Problem to work on: What you return must match the records below character for character, except that no picture appears.

[Stored data entries]

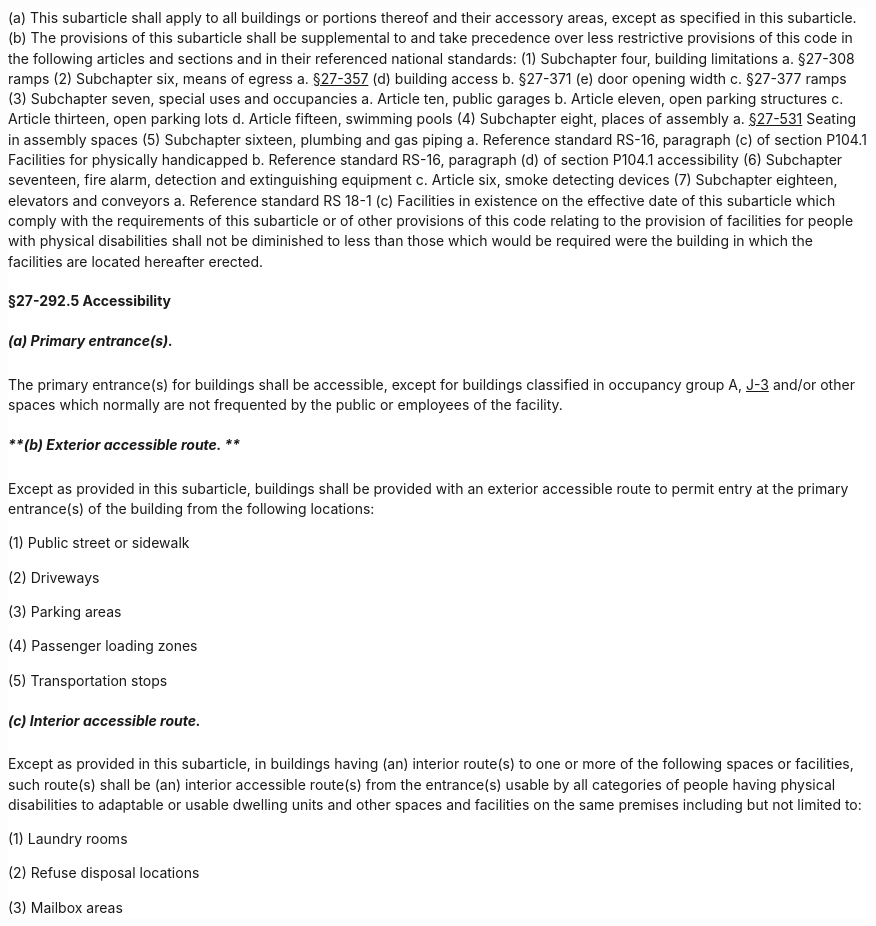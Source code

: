 (a) This subarticle shall apply to all buildings or portions thereof and their accessory areas, except as specified in this subarticle. (b) The provisions of this subarticle shall be supplemental to and take precedence over less restrictive provisions of this code in the following articles and sections and in their referenced national standards: (1) Subchapter four, building limitations a. §27-308 ramps (2) Subchapter six, means of egress a. [§27-357](https://up.codes/viewer/new_york_city/nyc-building-code-1968-v1/chapter/6/means-of-egress#§27-357) (d) building access b. §27-371 (e) door opening width c. §27-377 ramps (3) Subchapter seven, special uses and occupancies a. Article ten, public garages b. Article eleven, open parking structures c. Article thirteen, open parking lots d. Article fifteen, swimming pools (4) Subchapter eight, places of assembly a. [§27-531](https://up.codes/viewer/new_york_city/nyc-building-code-1968-v1/chapter/8/places-of-assembly#§27-531) Seating in assembly spaces (5) Subchapter sixteen, plumbing and gas piping a. Reference standard RS-16, paragraph (c) of section P104.1 Facilities for physically handicapped b. Reference standard RS-16, paragraph (d) of section P104.1 accessibility (6) Subchapter seventeen, fire alarm, detection and extinguishing equipment c. Article six, smoke detecting devices (7) Subchapter eighteen, elevators and conveyors a. Reference standard RS 18-1 (c) Facilities in existence on the effective date of this subarticle which comply with the requirements of this subarticle or of other provisions of this code relating to the provision of facilities for people with physical disabilities shall not be diminished to less than those which would be required were the building in which the facilities are located hereafter erected.

#### **§27-292.5 Accessibility**

##### (a) Primary entrance(s). 

The primary entrance(s) for buildings shall be accessible, except for buildings classified in occupancy group A, [J-3](https://up.codes/viewer/new_york_city/nyc-building-code-1968-v1/chapter/3/occupancy-and-construction-classification#§27-266) and/or other spaces which normally are not frequented by the public or employees of the facility.

##### **(b) Exterior accessible route. **

Except as provided in this subarticle, buildings shall be provided with an exterior accessible route to permit entry at the primary entrance(s) of the building from the following locations:

(1) Public street or sidewalk

(2) Driveways

(3) Parking areas

(4) Passenger loading zones

(5) Transportation stops

##### **(c) Interior accessible route.**

Except as provided in this subarticle, in buildings having (an) interior route(s) to one or more of the following spaces or facilities, such route(s) shall be (an) interior accessible route(s) from the entrance(s) usable by all categories of people having physical disabilities to adaptable or usable dwelling units and other spaces and facilities on the same premises including but not limited to:

(1) Laundry rooms

(2) Refuse disposal locations

(3) Mailbox areas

The completed task:
Source code

: (a) This subarticle shall apply to all buildings or portions thereof and their accessory areas, except as specified in this subarticle. (b) The provisions of this subarticle shall be supplemental to and take precedence over less restrictive provisions of this code in the following articles and sections and in their referenced national standards: (1) Subchapter four, building limitations a. §27-308 ramps (2) Subchapter six, means of egress a. [§27-357](https://up.codes/viewer/new_york_city/nyc-building-code-1968-v1/chapter/6/means-of-egress#§27-357) (d) building access b. §27-371 (e) door opening width c. §27-377 ramps (3) Subchapter seven, special uses and occupancies a. Article ten, public garages b. Article eleven, open parking structures c. Article thirteen, open parking lots d. Article fifteen, swimming pools (4) Subchapter eight, places of assembly a. [§27-531](https://up.codes/viewer/new_york_city/nyc-building-code-1968-v1/chapter/8/places-of-assembly#§27-531) Seating in assembly spaces (5) Subchapter sixteen, plumbing and gas piping a. Reference standard RS-16, paragraph (c) of section P104.1 Facilities for physically handicapped b. Reference standard RS-16, paragraph (d) of section P104.1 accessibility (6) Subchapter seventeen, fire alarm, detection and extinguishing equipment c. Article six, smoke detecting devices (7) Subchapter eighteen, elevators and conveyors a. Reference standard RS 18-1 (c) Facilities in existence on the effective date of this subarticle which comply with the requirements of this subarticle or of other provisions of this code relating to the provision of facilities for people with physical disabilities shall not be diminished to less than those which would be required were the building in which the facilities are located hereafter erected.

#### **§27-292.5 Accessibility**

##### (a) Primary entrance(s). 

The primary entrance(s) for buildings shall be accessible, except for buildings classified in occupancy group A, [J-3](https://up.codes/viewer/new_york_city/nyc-building-code-1968-v1/chapter/3/occupancy-and-construction-classification#§27-266) and/or other spaces which normally are not frequented by the public or employees of the facility.

##### **(b) Exterior accessible route. **

Except as provided in this subarticle, buildings shall be provided with an exterior accessible route to permit entry at the primary entrance(s) of the building from the following locations:

(1) Public street or sidewalk

(2) Driveways

(3) Parking areas

(4) Passenger loading zones

(5) Transportation stops

##### **(c) Interior accessible route.**

Except as provided in this subarticle, in buildings having (an) interior route(s) to one or more of the following spaces or facilities, such route(s) shall be (an) interior accessible route(s) from the entrance(s) usable by all categories of people having physical disabilities to adaptable or usable dwelling units and other spaces and facilities on the same premises including but not limited to:

(1) Laundry rooms

(2) Refuse disposal locations

(3) Mailbox areas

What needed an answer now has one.